«… и растопырил руки, словно хотел поймать курицу» (Булгаков. Записки покойника).
«… руки растопырил, словно курицу поймать хочет» (Салтыков-Щедрин. Благонамеренные речи,).
У Чехова генералов, как у Достоевского князей, он что, хорошо знал их? Сам же сообщил Бунину: «Вас крестил генерал Сипягин, а вот меня купеческий брат Спиридон Титов. Слыхали такое звание?». При этом в его, особенно ранних, рассказах генералов не отличить по поведению и речи от купеческих братьев.
И есть у него постоянная тема простолюдина, достигшего положения, но презираемого барами, в которой очень чувствуется лично пережитое. Удивительно, но этого нет у Горького.
Ещё один постоянный мотив Чехова. Недоумение: «чем этот человек мог так понравиться Зине?» (рассказ «Соседи» и многие другие) Он так назойлив этот мотив, что невозможно не думать, что вопрос исходит от самого Антона Павловича: почему мужчина нравится женщинам?
Это, конечно, присуще многим и многим мужчинам, а может быть, и большинству.

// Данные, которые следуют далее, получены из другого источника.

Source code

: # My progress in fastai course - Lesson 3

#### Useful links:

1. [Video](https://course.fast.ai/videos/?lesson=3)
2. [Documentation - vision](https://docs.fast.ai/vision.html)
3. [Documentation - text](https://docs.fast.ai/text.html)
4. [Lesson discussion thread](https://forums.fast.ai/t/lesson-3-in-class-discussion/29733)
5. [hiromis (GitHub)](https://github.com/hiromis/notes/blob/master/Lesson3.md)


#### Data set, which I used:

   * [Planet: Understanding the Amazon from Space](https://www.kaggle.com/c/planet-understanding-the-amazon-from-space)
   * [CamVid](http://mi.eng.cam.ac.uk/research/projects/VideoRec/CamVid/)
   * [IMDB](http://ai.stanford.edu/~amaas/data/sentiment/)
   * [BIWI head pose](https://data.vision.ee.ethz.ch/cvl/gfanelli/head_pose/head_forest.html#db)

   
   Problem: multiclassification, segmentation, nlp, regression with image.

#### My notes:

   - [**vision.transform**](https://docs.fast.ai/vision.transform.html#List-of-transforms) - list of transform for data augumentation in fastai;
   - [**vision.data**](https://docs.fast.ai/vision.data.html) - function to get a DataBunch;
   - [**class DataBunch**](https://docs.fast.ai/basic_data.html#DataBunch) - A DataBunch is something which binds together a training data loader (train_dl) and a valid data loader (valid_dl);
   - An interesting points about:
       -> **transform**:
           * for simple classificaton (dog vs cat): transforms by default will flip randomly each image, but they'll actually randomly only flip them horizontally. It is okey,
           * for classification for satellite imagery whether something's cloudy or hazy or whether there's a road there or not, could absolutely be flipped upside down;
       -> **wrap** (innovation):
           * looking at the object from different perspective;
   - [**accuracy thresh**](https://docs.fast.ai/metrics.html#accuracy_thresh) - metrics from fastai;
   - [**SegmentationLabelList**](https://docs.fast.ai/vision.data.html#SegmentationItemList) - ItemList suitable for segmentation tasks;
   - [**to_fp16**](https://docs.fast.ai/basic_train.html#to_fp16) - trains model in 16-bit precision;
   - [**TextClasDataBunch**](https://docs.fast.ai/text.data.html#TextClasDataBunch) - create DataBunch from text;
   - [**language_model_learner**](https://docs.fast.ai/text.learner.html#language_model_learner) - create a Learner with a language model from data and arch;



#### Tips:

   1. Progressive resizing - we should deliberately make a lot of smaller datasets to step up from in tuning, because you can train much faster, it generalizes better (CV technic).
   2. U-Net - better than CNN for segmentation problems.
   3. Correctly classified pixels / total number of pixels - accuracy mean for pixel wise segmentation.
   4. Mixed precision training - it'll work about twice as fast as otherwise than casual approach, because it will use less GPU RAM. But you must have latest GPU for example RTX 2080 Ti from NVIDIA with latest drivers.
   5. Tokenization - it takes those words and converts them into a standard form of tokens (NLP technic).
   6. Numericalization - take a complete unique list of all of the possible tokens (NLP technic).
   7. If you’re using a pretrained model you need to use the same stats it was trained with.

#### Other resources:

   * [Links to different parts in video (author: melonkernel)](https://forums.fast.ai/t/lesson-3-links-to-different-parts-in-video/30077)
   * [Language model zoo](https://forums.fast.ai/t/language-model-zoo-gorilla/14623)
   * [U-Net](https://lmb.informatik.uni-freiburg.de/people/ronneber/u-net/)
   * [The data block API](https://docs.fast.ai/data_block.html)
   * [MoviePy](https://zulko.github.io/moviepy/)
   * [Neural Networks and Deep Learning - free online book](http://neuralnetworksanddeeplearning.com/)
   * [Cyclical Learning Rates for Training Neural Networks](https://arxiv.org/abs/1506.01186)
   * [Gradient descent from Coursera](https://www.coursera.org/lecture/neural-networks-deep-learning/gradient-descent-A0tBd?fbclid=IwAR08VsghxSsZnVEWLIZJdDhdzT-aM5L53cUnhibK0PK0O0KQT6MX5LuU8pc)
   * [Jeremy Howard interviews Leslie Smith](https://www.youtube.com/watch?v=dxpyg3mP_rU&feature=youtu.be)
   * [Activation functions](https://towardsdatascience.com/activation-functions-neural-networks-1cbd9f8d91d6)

На него ответила Ахматова: мы любим тех, кто нами интересуется.
Чехов был очень неуверен в любовных делах, впрочем, и без меня об этом много написали.
Лучшее, какое встречал в литературе засыпание — у Чехова в рассказе «Сон репортёра»: «Пётр Семёнович закрыл глаза и задумался. Множество мыслей, маленьких и больших, закопошилось в его голове. Но скоро все эти мысли покрылись каким-то приятным розовым туманом. Из всех щелей, дыр, окон медленно полезло во все стороны желе, полупрозрачное, мягкое… Потолок стал опускаться… забегали человечки, маленькие лошадки с утиными головками, замахало чьё-то большое мягкое крыло, потекла река…».
Его отношение к сестре, словно крепостному существу. Письма с бесконечными поручениями, чудовищными по объёмам и тяжести для исполнения интеллигентной девушкой.
Вдруг подумал, что у Льва Толстого нет ни одного типа. Характеры — ярчайшие индивидуальности, исследованные до последней клеточки, а типа, соразмерного с гоголевскими, с Опискиным, Обломовым, Базаровым, у него нет.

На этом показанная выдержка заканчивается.